Her mother wastes no time insisting that Eliana come back home to Padang with her, and has even purchased a one-way airline ticket for her, and the flight leaves first thing in the morning. In the interim, Eliana and her mother hire a car for the evening and take to the streets in search of Heni. The taxi driver, who has the patience of a martyr, works crossword puzzles while the two women drop into one cafe after another, drinking iced tea, leaving frantic messages for Heni on the answering machine, and hashing out their own grievances. By morning's first light, both Eliana and her mother have somehow found what neither knew they were looking for.

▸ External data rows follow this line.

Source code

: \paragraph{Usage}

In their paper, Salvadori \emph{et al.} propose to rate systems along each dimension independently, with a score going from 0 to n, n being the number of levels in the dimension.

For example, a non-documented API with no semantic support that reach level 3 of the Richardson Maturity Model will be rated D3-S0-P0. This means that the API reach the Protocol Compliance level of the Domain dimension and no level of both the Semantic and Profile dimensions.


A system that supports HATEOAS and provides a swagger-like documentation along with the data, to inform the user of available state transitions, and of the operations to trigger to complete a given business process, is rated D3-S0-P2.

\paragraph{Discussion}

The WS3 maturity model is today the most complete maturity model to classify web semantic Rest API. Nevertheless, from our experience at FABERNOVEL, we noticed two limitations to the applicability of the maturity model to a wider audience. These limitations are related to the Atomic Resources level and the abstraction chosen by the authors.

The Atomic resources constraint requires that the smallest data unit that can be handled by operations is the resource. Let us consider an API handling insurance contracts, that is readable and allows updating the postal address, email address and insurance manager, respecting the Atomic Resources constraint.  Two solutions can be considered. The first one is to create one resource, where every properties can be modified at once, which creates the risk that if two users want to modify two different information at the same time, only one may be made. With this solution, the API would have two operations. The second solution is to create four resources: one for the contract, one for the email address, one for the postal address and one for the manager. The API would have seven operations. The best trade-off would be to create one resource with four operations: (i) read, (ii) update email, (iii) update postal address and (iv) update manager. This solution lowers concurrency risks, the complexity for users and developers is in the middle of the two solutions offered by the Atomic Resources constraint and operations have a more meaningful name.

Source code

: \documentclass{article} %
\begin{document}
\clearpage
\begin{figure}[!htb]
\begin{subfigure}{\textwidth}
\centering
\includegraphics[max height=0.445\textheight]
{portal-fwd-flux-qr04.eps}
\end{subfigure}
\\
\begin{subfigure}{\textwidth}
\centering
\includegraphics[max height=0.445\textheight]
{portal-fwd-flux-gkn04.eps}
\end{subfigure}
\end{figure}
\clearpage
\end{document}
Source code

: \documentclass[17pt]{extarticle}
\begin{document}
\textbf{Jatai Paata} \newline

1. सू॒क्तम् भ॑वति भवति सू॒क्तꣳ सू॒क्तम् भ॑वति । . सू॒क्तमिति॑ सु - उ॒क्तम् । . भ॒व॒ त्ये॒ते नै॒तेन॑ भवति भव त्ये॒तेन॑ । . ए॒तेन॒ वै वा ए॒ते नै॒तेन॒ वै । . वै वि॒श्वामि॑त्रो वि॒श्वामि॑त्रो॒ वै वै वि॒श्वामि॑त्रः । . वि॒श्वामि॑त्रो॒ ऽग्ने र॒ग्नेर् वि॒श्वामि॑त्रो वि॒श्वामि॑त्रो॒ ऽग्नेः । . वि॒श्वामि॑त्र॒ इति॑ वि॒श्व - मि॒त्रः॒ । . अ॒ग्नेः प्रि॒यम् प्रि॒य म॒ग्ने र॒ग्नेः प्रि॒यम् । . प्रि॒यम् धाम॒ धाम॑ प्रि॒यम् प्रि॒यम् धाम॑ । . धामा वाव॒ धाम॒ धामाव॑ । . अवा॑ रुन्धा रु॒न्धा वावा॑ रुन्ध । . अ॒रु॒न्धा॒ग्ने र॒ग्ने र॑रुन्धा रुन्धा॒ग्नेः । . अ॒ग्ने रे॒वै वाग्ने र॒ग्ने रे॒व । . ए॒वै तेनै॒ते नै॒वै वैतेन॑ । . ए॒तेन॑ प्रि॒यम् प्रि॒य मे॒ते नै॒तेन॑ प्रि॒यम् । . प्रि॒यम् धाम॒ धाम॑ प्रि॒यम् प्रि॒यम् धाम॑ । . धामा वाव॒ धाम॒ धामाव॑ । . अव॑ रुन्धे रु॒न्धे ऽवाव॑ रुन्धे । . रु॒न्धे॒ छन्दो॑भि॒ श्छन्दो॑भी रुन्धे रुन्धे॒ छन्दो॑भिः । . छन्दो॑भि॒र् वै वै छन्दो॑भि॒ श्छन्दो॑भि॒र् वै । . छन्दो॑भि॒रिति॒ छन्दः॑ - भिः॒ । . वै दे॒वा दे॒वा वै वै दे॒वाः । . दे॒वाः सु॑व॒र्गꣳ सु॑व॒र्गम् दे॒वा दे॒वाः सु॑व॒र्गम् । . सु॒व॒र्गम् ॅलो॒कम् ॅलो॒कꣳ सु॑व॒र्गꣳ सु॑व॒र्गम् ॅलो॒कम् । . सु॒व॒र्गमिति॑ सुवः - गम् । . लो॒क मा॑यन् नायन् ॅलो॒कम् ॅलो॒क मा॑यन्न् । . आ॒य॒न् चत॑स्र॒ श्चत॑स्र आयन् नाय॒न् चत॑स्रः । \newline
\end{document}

Eliana, Eliana, also known as Pesawat Pertama, is directed by Riri Riza, whose other works include Gie, Untuk Rena and Three Days to Forever. With credits to his name as director, producer, and writer, Riza is a graduate of the Jakarta Arts Institute, and won an Oberhausen award for his graduate project, a short film titled Sonata Kampung Bata. His directorial debut was a 1998 film titled Kuldesak, and Eliana, Eliana is his first screenplay, and several of its cast members have worked with Riza on other projects.
Eliana, Eliana is a small, character-driven film, and although it takes place in the huge melting pot of Jakarta, the city itself is incidental, and story that unfolds could one between any mother and daughter anywhere. What matters most in Eliana, Eliana is the loving concern of three women, and how it has shaped their past and future lives.